### WHAT YOU NEED TO DO
Reproduce the opening lines of the records exactly, please, stopping after the line that contains "LabourBridge is an".

STUDY MATERIAL below:

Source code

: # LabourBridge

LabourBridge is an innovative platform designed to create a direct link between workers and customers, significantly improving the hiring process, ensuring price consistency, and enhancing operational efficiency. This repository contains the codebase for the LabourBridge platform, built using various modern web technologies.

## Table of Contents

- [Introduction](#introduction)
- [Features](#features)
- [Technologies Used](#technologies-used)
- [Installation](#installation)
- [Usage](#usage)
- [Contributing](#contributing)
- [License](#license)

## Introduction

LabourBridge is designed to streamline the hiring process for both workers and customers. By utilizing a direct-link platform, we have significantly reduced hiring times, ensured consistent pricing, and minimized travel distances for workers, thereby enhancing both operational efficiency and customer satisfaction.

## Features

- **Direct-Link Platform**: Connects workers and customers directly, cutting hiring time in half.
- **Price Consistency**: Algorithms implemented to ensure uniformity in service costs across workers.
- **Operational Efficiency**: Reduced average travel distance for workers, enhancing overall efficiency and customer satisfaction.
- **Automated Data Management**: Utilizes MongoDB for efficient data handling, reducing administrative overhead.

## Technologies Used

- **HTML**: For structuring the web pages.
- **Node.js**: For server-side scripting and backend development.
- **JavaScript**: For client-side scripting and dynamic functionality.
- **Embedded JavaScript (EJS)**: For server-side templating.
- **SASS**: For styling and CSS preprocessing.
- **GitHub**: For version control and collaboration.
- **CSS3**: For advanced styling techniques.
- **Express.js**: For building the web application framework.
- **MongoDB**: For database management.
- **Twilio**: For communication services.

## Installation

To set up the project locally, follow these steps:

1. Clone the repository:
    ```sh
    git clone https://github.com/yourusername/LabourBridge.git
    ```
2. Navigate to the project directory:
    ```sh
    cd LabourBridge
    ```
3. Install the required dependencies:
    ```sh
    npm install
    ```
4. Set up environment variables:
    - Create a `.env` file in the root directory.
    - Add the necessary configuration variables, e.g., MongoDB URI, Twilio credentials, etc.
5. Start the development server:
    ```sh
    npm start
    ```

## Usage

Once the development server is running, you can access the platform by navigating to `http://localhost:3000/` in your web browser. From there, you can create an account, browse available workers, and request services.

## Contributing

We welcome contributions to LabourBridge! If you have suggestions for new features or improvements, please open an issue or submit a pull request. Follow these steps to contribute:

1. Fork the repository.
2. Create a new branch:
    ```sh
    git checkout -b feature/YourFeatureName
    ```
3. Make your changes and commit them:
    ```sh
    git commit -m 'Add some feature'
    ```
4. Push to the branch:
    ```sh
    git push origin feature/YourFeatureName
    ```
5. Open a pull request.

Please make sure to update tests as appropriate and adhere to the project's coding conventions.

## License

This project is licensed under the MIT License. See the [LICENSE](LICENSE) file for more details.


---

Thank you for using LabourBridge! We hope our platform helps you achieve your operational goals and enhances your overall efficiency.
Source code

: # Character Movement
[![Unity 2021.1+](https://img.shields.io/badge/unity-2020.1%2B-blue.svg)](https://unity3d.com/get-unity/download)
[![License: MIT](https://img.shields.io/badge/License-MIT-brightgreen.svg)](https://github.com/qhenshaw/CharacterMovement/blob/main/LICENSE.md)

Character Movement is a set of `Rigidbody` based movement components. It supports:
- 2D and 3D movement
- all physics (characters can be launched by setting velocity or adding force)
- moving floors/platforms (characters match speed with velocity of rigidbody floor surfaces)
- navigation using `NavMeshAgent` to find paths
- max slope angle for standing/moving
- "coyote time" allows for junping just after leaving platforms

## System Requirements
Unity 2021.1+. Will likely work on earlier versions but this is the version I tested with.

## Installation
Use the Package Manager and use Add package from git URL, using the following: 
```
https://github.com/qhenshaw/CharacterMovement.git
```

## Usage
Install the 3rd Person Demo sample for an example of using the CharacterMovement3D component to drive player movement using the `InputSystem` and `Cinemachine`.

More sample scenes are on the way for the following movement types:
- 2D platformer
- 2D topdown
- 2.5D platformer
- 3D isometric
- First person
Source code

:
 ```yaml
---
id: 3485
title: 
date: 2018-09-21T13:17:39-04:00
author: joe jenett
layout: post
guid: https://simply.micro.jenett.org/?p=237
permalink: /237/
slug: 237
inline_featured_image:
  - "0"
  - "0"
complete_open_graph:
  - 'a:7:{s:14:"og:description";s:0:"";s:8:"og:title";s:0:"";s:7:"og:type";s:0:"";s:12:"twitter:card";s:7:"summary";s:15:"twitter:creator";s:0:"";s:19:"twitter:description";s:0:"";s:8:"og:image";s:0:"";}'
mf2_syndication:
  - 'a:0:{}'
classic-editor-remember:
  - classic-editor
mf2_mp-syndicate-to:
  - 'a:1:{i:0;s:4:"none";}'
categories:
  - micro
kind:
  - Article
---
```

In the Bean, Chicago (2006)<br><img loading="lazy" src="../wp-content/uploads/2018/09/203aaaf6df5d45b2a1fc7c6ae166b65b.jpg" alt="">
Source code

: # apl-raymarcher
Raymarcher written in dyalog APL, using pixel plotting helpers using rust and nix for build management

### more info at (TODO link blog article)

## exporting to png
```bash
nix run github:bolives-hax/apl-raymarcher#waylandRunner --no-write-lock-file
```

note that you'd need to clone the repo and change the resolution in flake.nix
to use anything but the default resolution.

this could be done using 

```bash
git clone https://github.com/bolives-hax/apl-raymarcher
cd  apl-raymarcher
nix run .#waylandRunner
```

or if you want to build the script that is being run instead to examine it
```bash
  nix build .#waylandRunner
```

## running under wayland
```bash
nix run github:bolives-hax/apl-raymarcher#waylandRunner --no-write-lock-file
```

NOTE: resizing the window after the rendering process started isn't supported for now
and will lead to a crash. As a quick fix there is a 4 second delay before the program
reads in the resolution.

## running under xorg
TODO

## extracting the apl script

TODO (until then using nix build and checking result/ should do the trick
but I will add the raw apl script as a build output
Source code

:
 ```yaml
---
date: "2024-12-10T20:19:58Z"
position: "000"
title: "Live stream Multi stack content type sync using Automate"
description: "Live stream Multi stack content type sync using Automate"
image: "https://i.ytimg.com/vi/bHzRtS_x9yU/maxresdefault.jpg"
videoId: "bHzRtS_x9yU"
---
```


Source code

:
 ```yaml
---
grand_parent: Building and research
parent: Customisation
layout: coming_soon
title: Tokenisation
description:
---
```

End of STUDY MATERIAL.

### TASK RESPONSE
Source code

: # LabourBridge

LabourBridge is an innovative platform designed to create a direct link between workers and customers, significantly improving the hiring process, ensuring price consistency, and enhancing operational efficiency. This repository contains the codebase for the LabourBridge platform, built using various modern web technologies.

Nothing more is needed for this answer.